▸ Exercise prompt
Across these entries, count the lines holding the string "return"; the number is the whole answer.

(Data supplied Opens)

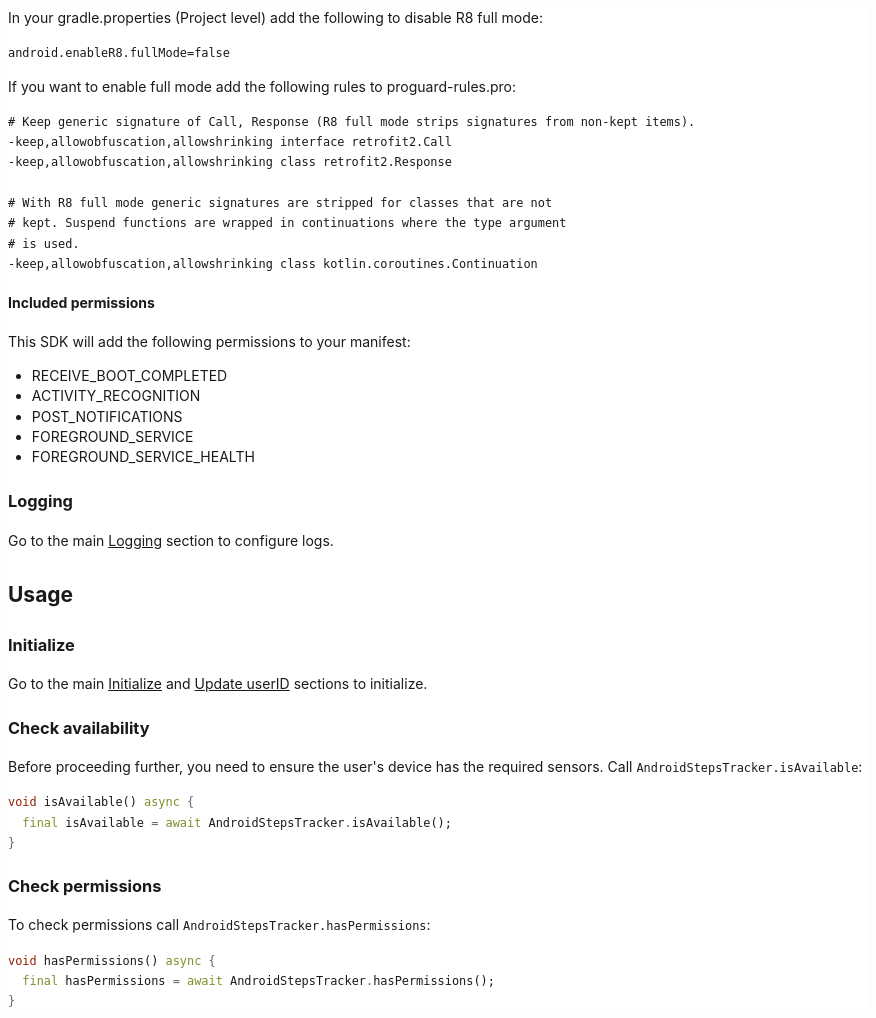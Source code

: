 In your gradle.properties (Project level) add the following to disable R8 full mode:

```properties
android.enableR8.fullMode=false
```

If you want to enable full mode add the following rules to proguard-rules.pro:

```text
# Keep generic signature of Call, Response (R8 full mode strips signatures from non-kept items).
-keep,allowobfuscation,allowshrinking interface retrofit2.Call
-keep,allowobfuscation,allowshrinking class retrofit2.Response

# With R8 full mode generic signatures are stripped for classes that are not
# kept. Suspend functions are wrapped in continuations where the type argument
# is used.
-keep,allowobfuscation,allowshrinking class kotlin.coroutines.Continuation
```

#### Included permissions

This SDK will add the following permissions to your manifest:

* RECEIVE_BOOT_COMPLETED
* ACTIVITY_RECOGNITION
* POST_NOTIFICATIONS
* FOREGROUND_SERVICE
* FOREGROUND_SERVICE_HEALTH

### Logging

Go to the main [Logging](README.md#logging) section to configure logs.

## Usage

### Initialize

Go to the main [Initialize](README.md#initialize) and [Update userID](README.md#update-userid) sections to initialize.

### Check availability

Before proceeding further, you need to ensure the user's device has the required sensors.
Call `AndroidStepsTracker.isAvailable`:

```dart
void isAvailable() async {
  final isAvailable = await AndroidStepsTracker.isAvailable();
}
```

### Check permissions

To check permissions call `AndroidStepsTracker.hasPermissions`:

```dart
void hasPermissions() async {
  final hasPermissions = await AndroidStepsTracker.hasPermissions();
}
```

(Data supplied Closes)
(Data supplied Opens)

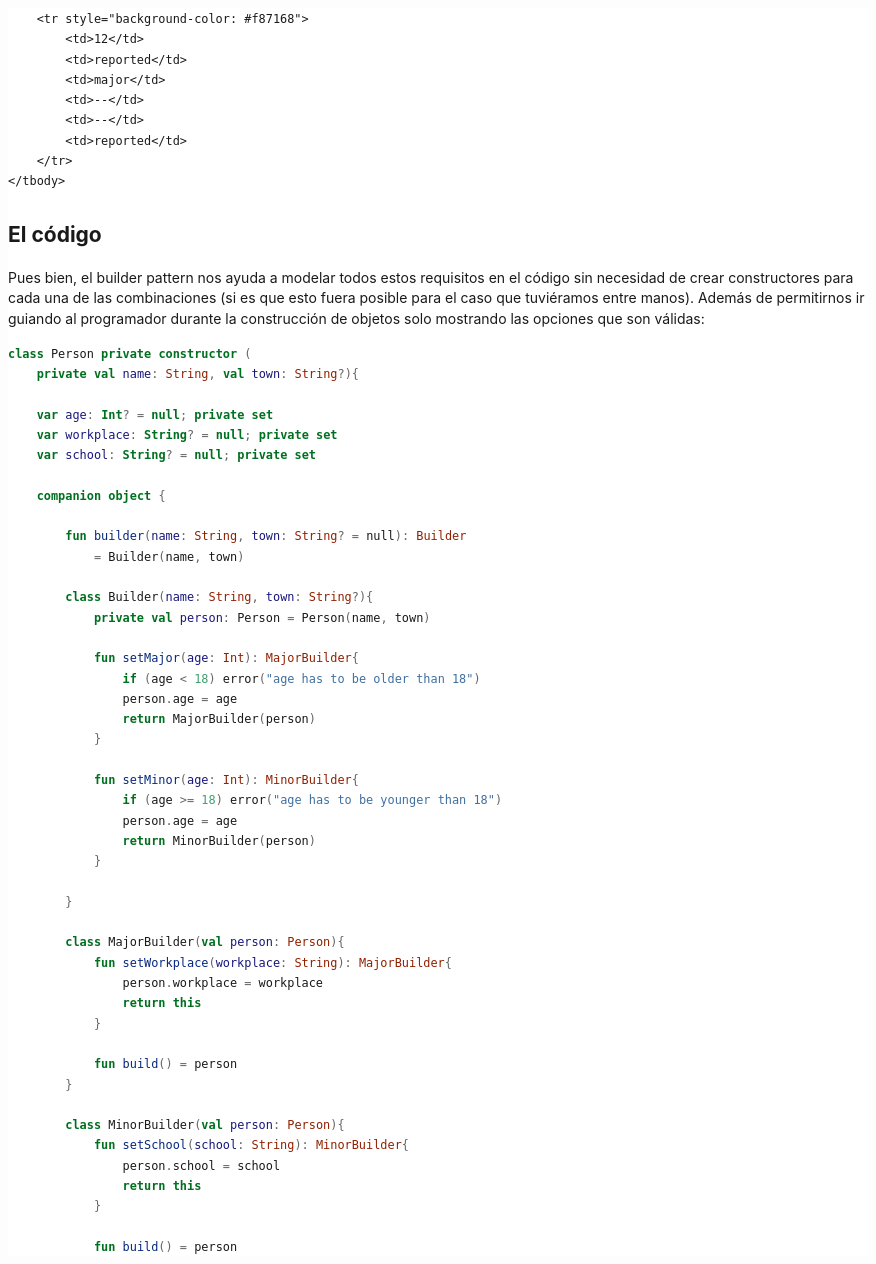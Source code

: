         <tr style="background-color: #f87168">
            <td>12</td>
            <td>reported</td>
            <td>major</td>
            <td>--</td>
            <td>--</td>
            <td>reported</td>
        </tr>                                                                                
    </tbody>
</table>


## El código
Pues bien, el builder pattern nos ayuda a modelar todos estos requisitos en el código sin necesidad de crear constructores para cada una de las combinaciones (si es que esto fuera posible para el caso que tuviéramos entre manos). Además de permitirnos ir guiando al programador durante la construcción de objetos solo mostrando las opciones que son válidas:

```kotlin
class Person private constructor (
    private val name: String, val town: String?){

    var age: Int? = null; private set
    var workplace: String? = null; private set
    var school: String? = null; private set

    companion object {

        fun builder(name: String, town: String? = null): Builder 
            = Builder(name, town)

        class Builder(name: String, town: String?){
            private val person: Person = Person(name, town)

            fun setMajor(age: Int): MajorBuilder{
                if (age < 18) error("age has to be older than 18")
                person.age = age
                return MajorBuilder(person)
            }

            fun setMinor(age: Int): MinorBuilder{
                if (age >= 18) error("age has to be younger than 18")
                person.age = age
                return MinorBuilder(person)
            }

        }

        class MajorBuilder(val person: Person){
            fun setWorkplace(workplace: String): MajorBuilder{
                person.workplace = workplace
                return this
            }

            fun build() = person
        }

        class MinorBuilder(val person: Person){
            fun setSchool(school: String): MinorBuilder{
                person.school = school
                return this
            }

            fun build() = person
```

(Data supplied Closes)
(Data supplied Opens)

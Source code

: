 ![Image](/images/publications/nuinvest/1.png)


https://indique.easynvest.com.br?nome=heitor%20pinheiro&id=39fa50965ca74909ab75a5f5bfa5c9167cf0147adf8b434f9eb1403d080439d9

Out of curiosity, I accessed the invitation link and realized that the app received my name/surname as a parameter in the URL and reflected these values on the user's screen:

(Data supplied Closes)

▸ Answer for this exercise
4